*Requirement*. For the entries below, repeat exactly each line starting with the one that contains "which governs how" and going on through the one that contains "We might still", and no others.

*Information given*.
——————

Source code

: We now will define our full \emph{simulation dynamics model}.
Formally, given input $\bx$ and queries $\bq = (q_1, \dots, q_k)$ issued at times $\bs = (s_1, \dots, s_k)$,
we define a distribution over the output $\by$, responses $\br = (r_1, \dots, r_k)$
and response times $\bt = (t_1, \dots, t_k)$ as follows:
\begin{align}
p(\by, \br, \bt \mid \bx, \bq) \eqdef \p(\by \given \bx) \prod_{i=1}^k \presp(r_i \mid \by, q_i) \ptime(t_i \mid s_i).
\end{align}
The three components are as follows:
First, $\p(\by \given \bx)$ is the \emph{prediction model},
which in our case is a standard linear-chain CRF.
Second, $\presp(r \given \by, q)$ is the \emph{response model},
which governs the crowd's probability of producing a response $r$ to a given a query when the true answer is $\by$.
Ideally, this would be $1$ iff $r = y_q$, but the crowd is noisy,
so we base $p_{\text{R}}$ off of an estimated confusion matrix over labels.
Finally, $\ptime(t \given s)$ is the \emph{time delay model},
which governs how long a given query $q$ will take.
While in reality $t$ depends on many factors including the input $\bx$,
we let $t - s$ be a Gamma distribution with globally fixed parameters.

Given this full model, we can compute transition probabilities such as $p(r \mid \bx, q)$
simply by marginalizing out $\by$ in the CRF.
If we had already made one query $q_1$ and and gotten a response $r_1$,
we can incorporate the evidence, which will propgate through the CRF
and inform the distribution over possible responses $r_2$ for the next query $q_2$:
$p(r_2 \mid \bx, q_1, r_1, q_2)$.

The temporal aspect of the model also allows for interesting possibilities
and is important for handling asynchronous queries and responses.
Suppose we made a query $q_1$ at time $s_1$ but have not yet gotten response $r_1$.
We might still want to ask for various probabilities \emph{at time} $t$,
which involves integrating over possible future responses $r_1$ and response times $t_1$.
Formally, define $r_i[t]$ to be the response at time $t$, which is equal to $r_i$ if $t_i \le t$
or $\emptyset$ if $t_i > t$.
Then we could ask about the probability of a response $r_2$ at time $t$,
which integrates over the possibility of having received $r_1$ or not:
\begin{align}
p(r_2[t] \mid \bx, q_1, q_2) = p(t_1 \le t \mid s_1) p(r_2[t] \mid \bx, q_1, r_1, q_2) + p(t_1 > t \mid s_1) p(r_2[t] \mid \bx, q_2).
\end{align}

——————

*Expected output*.
which governs how long a given query $q$ will take.
While in reality $t$ depends on many factors including the input $\bx$,
we let $t - s$ be a Gamma distribution with globally fixed parameters.

Given this full model, we can compute transition probabilities such as $p(r \mid \bx, q)$
simply by marginalizing out $\by$ in the CRF.
If we had already made one query $q_1$ and and gotten a response $r_1$,
we can incorporate the evidence, which will propgate through the CRF
and inform the distribution over possible responses $r_2$ for the next query $q_2$:
$p(r_2 \mid \bx, q_1, r_1, q_2)$.

The temporal aspect of the model also allows for interesting possibilities
and is important for handling asynchronous queries and responses.
Suppose we made a query $q_1$ at time $s_1$ but have not yet gotten response $r_1$.
We might still want to ask for various probabilities \emph{at time} $t$,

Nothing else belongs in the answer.